Taken from website http://en.wikipedia.org/wiki/Cisterna_magna

“Arachnoid cysts are cerebrospinal fluid-filled sacs that are located between the brain or spinal cord and the arachnoid membrane, one of the three membranes that cover the brain and spinal cord.   Primary arachnoid cysts are present at birth and are the result of developmental abnormalities in the brain and spinal cord that arise during the early weeks of gestation.  Secondary arachnoid cysts are not as common as primary cysts and develop as a result of head injury, meningitis, or tumors, or as a complication of brain surgery.  The majority of arachnoid cysts form outside the temporal lobe of the brain in an area of the skull known as the middle crania fossa.  Arachnoid cysts involving the spinal cord are rarer.  The location and size of the cyst determine the symptoms and when those symptoms begin.  Most individuals with arachnoid cysts develop symptoms before the age of 20, and especially during the first year of life, but some people with arachnoid cysts never have symptoms.  Males are four times more likely to have arachnoid cysts than females.  
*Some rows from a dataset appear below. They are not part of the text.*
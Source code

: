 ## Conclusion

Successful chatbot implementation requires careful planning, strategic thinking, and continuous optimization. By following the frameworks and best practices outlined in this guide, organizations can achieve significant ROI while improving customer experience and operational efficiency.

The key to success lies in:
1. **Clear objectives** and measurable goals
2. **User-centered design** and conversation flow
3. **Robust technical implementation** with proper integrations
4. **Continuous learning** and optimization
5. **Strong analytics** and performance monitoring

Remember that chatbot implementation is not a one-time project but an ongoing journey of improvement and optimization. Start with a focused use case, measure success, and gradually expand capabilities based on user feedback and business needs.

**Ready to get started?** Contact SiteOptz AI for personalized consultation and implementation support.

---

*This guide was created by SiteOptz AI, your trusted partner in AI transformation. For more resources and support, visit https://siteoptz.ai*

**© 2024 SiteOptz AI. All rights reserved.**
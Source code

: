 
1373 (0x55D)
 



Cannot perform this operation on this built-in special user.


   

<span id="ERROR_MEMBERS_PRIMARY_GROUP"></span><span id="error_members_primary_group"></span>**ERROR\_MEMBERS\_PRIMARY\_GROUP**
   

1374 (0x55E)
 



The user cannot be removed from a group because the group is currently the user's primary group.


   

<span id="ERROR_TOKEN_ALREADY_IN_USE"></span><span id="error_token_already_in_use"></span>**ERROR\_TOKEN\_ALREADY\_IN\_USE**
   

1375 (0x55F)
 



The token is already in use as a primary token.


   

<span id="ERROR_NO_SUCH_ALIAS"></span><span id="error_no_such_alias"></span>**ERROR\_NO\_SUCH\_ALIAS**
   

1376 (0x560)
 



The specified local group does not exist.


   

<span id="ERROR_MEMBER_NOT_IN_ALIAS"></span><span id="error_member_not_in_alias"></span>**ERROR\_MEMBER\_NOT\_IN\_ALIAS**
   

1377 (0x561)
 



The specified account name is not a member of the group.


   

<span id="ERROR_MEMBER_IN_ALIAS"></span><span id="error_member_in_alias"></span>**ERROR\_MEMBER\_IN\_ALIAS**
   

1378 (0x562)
Typical symptoms of an arachnoid cyst around the brain include headache, nausea and vomiting, seizures, hearing and visual disturbances, vertigo, and difficulties with balance and walking.  Arachnoid cysts around the spinal cord compress the spinal cord or nerve roots and cause symptoms such as progressive back and leg pain and tingling or numbness in the legs or arms.  Diagnosis usually involves a brain scan using diffusion-weighted MRI (magnetic resonance imaging) which helps distinguish fluid-filled arachnoid cysts from other types of cysts”.